The Royal Horticultural Society (RHS) has been inundated with calls from concerned gardeners who have seen potatoes, beans, peas, carrots and salad vegetables wither or become grossly deformed. The society admitted that it had no idea of the extent of the problem, but said it appeared 'significant'. The affected gardens and allotments have been contaminated by manure originating from farms where the hormone-based herbicide aminopyralid has been sprayed on fields.
Dow AgroSciences, which manufactures aminopyralid, has posted advice to allotment holders and gardeners on its website. Colin Bowers, Dow's UK grassland marketing manager, told The Observer that links to their products had been proved in some of the cases, but it was not clear whether aminopyralid was responsible for all of them and tests were continuing. 'It is undoubtedly a problem,' he said, 'and I have got full sympathy for everyone who is involved with this.'
He said the company was unable to advise gardeners that it was 'safe' to consume vegetables that had come into contact with the manure because of pesticide regulations. 'All we can say is that the trace levels of aminopyralid that are likely to be in these crops are of such low levels that they are unlikely to cause a problem to human health.'
The Dow website says: 'As a general rule, we suggest damaged produce (however this is caused) should not be consumed.' Those who have already used contaminated manure are advised not to replant on the affected soil for at least a year.
Aminopyralid, which is found in several Dow products, the most popular being Forefront, a herbicide, is not licensed to be used on food crops and carries a label warning farmers using it not to sell manure that might contain residue to gardeners. The Pesticides Safety Directorate, which has issued a regulatory update on the weedkiller, is taking samples from affected plants for testing.
Problems with the herbicide emerged late last year, when some commercial potato growers reported damaged crops. In response, Dow launched a campaign within the agriculture industry to ensure that farmers were aware of how the products should be used. Nevertheless, the herbicide has now entered the food chain. Those affected are demanding an investigation and a ban on the product. They say they have been given no definitive answer as to whether other produce on their gardens and allotments is safe to eat.
It appears that the contamination came from grass treated 12 months ago. Experts say the grass was probably made into silage, then fed to cattle during the winter months. The herbicide remained present in the silage, passed through the animal and into manure that was later sold. Horses fed on hay that had been treated could also be a channel.
Bryn Pugh, legal consultant at the National Society of Allotments and Leisure Gardeners, said he was preparing claims for some members to seek financial compensation from the manure suppliers. But it was extremely difficult to trace the exact origins of each contaminated batch. 'It seems to be everywhere. From what I know, it is endemic throughout England and Wales. We will be pressing the government to ban this product,' he said.
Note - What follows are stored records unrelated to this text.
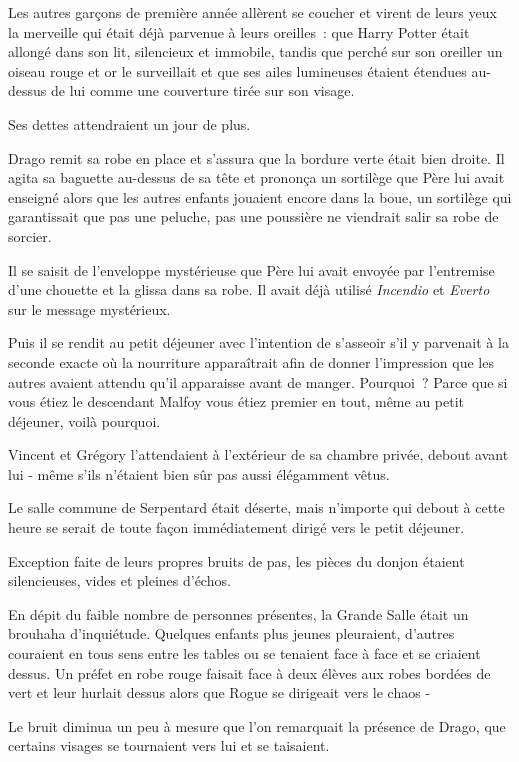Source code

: Les autres garçons de première année allèrent se coucher et virent de leurs yeux la merveille qui était déjà parvenue à leurs oreilles~: que Harry Potter était allongé dans son lit, silencieux et immobile, tandis que perché sur son oreiller un oiseau rouge et or le surveillait et que ses ailes lumineuses étaient étendues au-dessus de lui comme une couverture tirée sur son visage.

Ses dettes attendraient un jour de plus.


Drago remit sa robe en place et s'assura que la bordure verte était bien droite. Il agita sa baguette au-dessus de sa tête et prononça un sortilège que Père lui avait enseigné alors que les autres enfants jouaient encore dans la boue, un sortilège qui garantissait que pas une peluche, pas une poussière ne viendrait salir sa robe de sorcier.

Il se saisit de l'enveloppe mystérieuse que Père lui avait envoyée par l'entremise d'une chouette et la glissa dans sa robe. Il avait déjà utilisé \emph{Incendio} et \emph{Everto} sur le message mystérieux.

Puis il se rendit au petit déjeuner avec l'intention de s'asseoir s'il y parvenait à la seconde exacte où la nourriture apparaîtrait afin de donner l'impression que les autres avaient attendu qu'il apparaisse avant de manger. Pourquoi~? Parce que si vous étiez le descendant Malfoy vous étiez premier en tout, même au petit déjeuner, voilà pourquoi.

Vincent et Grégory l'attendaient à l'extérieur de sa chambre privée, debout avant lui - même s'ils n'étaient bien sûr pas aussi élégamment vêtus.

Le salle commune de Serpentard était déserte, mais n'importe qui debout à cette heure se serait de toute façon immédiatement dirigé vers le petit déjeuner.

Exception faite de leurs propres bruits de pas, les pièces du donjon étaient silencieuses, vides et pleines d'échos.

En dépit du faible nombre de personnes présentes, la Grande Salle était un brouhaha d'inquiétude. Quelques enfants plus jeunes pleuraient, d'autres couraient en tous sens entre les tables ou se tenaient face à face et se criaient dessus. Un préfet en robe rouge faisait face à deux élèves aux robes bordées de vert et leur hurlait dessus alors que Rogue se dirigeait vers le chaos -

Le bruit diminua un peu à mesure que l'on remarquait la présence de Drago, que certains visages se tournaient vers lui et se taisaient.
Aminopyralid is popular with farmers, who spray it on grassland because it controls weeds such as docks, thistles and nettles without affecting the grass around them. It binds itself to the woody tissue in the grass and only breaks down when exposed to bacteria in the soil.
Shirley Murray, 53, a retired management consultant with an allotment near Bushy Park in Hampton, south-west London, said several of her allotment neighbours had used the same manure bought from a stables and all were affected. 'I am absolutely incensed at what has happened and find it scandalous that a weedkiller sprayed more than one year ago, that has passed through an animal's gut, was kicked around on a stable floor, stored in a muck heap in a field, then on an allotment site and was finally dug into or mulched on to beds last winter is still killing "sensitive" crops and will continue to do so for the next year,' she said.
'It's very toxic, it shouldn't get into the food chain. You try to be as organic as you can and we have poisoned ourfood. I've been everywhere, emailed all the right people, but nobody will speak on the record to guarantee what is safe to eat. We all think it is a scandal. Not to mention what it has cost in time and money.'
Pesticide expert Professor Vyvyan Howard, a toxico-pathologist at Ulster University, said it was 'a very powerful herbicide' but in his opinion was 'unlikely to pose any human health risks'. However, advice about its use should be strengthened, he said. 'I think the thing that is going to drive this is the commercial damage that could be done to market gardeners,' he said.
Guy Barter, the RHS head of horticultural advisory services, said they were receiving more than 20 calls a week. 'Our advice is not to eat the vegetables because no one seems to have any idea whether it is safe to eat them and we can't give any assurances,' he said. 'It is happening all over the country. A lot of cases we are seeing is where people have got manure from stables and the stable have bought their hay from a merchant, and the merchant might have bought hay from many farmers, possibly from different parts of the country. So they have no idea where the hay came from. So finding someone to blame is quite difficult.' Weedkiller in the soil should dissipate by next year, but in stacks of contaminated manure it might take two or more years to decay, he added.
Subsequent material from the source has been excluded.